Many San Antonio under market value investors in San Antonio are watching prices, waiting to pick up their next deal at a lower price. We think that the San Antonio distressed property market will pick up dramatically this year, as prices continue to fall. Below is more information.
The San Antonio real estate market in 2025 is expected to experience a cooling trend, characterized by modest declines in home prices, increased inventory, and shifting market dynamics that favor buyers. Several factors, including rising interest rates, economic uncertainties, and a surplus of listings, are contributing to this slowdown. While the market is not projected to crash, a correction is anticipated following years of rapid price increases. This cooling is likely to manifest through lower home values, longer days on the market, and increased negotiating power for buyers, though the extent of the cooldown varies across different analyses.

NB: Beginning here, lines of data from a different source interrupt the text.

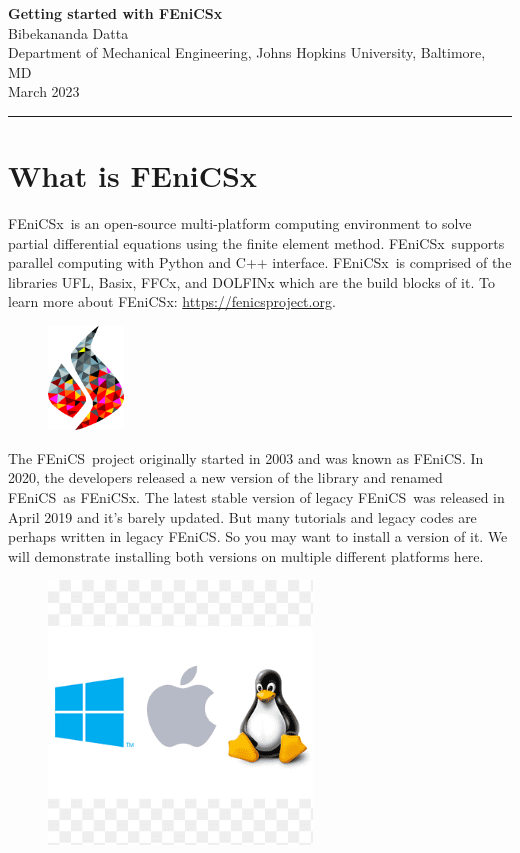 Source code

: \documentclass[12pt]{article}
\newcommand{\fenics}{\textsf{FEniCS}}
\newcommand{\fenicsx}{\textsf{FEniCSx}}
\begin{document}
\begin{center}
    {\textbf{\Large Getting started with \fenicsx}}\\ \vspace{0.25 cm}
    Bibekananda Datta \\
    Department of Mechanical Engineering, Johns Hopkins University, Baltimore, MD \\ \vspace{0.25 cm}
    March 2023
\end{center}
\vspace{5 mm}
\hrule

\section*{What is \fenicsx}

\fenicsx\ is an open-source multi-platform computing environment to solve partial differential equations using the finite element method. \fenicsx \ supports parallel computing with Python and C++ interface. \fenicsx \ is comprised of the libraries UFL, Basix, FFCx, and DOLFINx which are the build blocks of it. To learn more about \fenicsx: \url{https://fenicsproject.org}.

\begin{figure} [H]
    \centering
    \includegraphics[width=2cm]{fenics-logo.png}
\end{figure}

The \fenics \ project originally started in 2003 and was known as \fenics. In 2020, the developers released a new version of the library and renamed \fenics \ as \fenicsx. The latest stable version of legacy \fenics \ was released in April 2019 and it's barely updated. But many tutorials and legacy codes are perhaps written in legacy \fenics. So you may want to install a version of it. We will demonstrate installing both versions on multiple different platforms here.

\begin{figure} [H]
    \centering
    \includegraphics[width=7cm,trim={0 3.5cm 0 3.5cm},clip]{all-os-logo.png}
\end{figure}
\end{document}

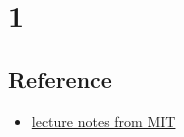 \chapter{1}

\section{Reference}
\begin{itemize}
    \item \href{https://ocw.mit.edu/courses/15-084j-nonlinear-programming-spring-2004/ac15ee761a195e0fa56df107942f6373_lec18_duality_thy.pdf}{lecture notes from MIT}
\end{itemize} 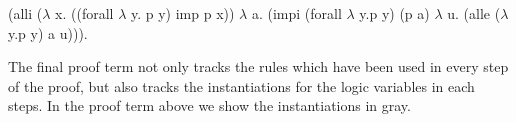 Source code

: \documentclass{llncs}
\newcommand{\mygray}[1]{{\color{gray}#1}}
\newcommand{\figfoot}{\vspace{1ex}\hrule}
\newcommand{\fighead}{\hrule\vspace{1.5ex}}
\newcommand{\vd}{\vdash}
\newcommand{\arrow}{\rightarrow}
\newcommand{\oftp}{\mathord{:}}
\begin{document}
\begin{code}
(alli {\mygray{($\lambda\!\!$ x. ((forall $\lambda\!\!$ y. p y) imp p x))}}
   $\lambda\!\!$ a. (impi {\mygray{(forall $\lambda\!\!$ y.p y) (p a)}}
           $\lambda\!\!$ u. (alle {\mygray{($\lambda\!\!$ y.p y)}} a u))).
\end{code}

The final proof term not only tracks the rules which have been used in
every step of the proof, but also tracks the instantiations for the logic
variables in each steps. In the proof term above we show the
instantiations in gray.





\end{document}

Home price declines are a key indicator of the cooling market. Forecasts suggest a modest drop in home values, with estimates ranging from a 1.3% decrease by October 2024 to an additional 1.7% by July 2025, according to local real estate experts cited in market analyses. As of late 2024, the median home price in San Antonio was reported around $263,040 to $320,000, with some sources noting a year-over-year decline of 2.1% to 3.9%. For example, Zillow reported a typical home value of $263,040, down 2.1% from the previous year, while Redfin noted a median sale price of $250,000, down 3.9%. This downward trend is attributed to an oversupply of homes, with inventory levels rising significantly—up 28% year-over-year by the end of 2024, reaching the highest since 2017 with 10,602 homes listed. This surplus reduces seller leverage, leading to price reductions, with 31.7% of listings experiencing cuts and homes selling for about 2.21% below asking price on average.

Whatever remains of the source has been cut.